Problem requirements ▸ What lines of the data include the string "hypertarget"? Copy them all.

Saved data entries:
· · · · ·

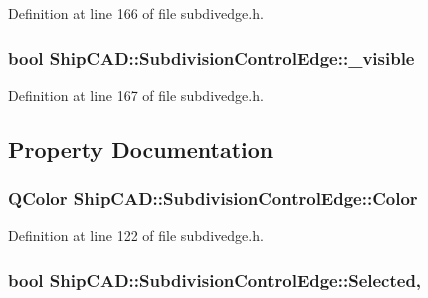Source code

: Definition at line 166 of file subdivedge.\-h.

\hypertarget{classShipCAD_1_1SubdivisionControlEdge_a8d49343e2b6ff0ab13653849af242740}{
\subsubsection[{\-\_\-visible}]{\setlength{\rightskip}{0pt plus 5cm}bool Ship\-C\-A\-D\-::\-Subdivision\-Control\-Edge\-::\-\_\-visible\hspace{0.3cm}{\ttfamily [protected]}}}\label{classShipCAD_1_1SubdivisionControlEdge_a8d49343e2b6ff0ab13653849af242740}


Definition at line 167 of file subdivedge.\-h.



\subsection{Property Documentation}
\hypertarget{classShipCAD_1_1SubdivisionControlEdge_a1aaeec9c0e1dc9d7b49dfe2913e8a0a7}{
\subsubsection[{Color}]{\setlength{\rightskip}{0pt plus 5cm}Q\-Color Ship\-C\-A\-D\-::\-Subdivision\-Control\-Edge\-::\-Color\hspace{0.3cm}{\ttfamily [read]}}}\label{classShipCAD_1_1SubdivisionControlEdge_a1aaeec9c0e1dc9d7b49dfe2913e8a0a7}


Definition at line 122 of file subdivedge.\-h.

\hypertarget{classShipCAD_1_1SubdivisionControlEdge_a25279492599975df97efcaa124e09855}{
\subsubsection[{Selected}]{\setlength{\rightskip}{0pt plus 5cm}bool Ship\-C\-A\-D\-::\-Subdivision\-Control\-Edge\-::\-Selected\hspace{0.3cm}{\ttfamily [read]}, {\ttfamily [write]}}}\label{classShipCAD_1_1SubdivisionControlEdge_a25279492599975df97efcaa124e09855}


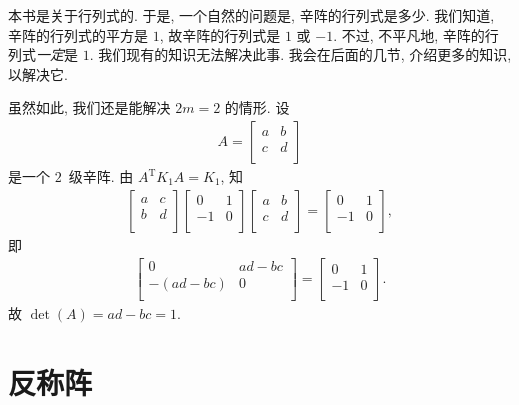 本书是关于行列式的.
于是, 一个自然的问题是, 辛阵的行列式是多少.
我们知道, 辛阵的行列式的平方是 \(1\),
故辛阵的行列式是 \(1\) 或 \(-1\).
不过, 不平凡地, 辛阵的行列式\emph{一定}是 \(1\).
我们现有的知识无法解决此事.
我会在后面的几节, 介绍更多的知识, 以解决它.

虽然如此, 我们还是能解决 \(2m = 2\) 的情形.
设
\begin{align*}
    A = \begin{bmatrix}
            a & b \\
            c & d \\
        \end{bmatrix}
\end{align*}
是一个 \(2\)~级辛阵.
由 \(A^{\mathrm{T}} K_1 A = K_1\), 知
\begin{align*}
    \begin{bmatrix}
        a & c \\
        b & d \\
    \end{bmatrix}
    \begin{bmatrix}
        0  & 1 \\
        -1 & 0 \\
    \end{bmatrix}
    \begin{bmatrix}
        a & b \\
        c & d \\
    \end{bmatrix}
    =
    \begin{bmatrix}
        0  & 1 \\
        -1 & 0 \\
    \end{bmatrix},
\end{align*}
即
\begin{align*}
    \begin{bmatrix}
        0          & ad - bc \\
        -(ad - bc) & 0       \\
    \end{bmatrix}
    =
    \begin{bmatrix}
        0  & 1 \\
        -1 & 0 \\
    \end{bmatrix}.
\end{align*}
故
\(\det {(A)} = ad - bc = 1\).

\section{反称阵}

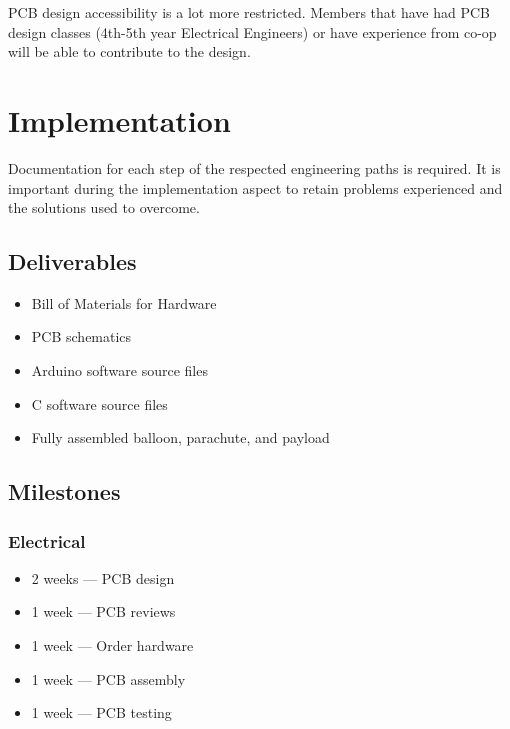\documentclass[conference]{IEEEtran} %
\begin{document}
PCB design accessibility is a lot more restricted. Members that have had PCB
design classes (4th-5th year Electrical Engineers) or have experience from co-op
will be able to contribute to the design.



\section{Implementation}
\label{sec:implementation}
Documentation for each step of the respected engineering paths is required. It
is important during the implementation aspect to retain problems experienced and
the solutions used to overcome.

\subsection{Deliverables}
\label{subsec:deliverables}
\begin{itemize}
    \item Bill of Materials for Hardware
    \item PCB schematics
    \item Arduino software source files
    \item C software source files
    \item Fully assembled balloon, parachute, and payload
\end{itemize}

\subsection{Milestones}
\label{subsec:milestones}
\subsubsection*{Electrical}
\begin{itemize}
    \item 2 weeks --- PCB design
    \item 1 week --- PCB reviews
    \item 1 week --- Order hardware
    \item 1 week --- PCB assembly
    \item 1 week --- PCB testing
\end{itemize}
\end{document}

· · · · ·

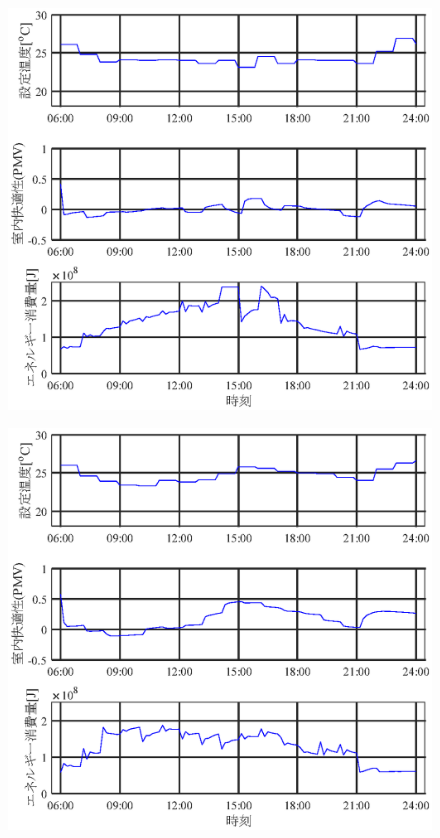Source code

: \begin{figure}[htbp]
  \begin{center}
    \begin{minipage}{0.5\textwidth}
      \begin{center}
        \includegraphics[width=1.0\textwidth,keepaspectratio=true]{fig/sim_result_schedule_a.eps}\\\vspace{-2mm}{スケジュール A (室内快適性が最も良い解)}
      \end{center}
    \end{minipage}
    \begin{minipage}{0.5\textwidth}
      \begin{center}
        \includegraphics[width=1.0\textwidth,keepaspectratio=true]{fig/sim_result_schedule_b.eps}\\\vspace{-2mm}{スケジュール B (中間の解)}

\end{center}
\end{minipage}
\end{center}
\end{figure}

· · · · ·

Reply ▸
\hypertarget{classShipCAD_1_1SubdivisionControlEdge_a8d49343e2b6ff0ab13653849af242740}{
\hypertarget{classShipCAD_1_1SubdivisionControlEdge_a1aaeec9c0e1dc9d7b49dfe2913e8a0a7}{
\hypertarget{classShipCAD_1_1SubdivisionControlEdge_a25279492599975df97efcaa124e09855}{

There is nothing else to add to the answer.